*Task prompt:* Each line from the one containing "15th C.E & & & Raghunātha\\\hline" through the final line of the data below must be repeated exactly.
** Extracted material follows **
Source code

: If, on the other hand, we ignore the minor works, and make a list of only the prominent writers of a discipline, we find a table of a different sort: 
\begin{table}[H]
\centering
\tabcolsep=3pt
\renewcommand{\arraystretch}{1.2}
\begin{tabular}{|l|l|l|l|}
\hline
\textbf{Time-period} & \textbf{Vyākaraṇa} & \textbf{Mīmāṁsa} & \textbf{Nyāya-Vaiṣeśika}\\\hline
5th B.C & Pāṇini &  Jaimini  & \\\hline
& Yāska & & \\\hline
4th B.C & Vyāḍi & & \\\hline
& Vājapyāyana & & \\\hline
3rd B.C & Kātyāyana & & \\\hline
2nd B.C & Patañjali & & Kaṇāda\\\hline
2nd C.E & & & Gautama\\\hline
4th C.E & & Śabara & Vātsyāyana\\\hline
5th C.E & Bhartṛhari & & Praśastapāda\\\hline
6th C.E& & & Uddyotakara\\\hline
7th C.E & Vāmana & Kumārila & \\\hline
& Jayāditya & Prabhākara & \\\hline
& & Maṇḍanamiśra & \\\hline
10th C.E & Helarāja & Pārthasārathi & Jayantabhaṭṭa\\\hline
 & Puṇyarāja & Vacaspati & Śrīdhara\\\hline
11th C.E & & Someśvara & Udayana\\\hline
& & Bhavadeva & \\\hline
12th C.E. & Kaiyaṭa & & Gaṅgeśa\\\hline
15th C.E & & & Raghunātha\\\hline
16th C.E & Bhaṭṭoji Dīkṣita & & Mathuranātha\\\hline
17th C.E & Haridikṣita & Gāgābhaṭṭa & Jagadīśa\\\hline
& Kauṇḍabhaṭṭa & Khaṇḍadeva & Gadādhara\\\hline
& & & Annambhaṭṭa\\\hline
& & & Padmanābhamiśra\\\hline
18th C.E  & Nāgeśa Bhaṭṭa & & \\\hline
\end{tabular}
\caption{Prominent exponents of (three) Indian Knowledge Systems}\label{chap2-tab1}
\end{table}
** End of Extracted material **
*Solution to this exercise:*
15th C.E & & & Raghunātha\\\hline
16th C.E & Bhaṭṭoji Dīkṣita & & Mathuranātha\\\hline
17th C.E & Haridikṣita & Gāgābhaṭṭa & Jagadīśa\\\hline
& Kauṇḍabhaṭṭa & Khaṇḍadeva & Gadādhara\\\hline
& & & Annambhaṭṭa\\\hline
& & & Padmanābhamiśra\\\hline
18th C.E  & Nāgeśa Bhaṭṭa & & \\\hline
\end{tabular}
\caption{Prominent exponents of (three) Indian Knowledge Systems}\label{chap2-tab1}
\end{table}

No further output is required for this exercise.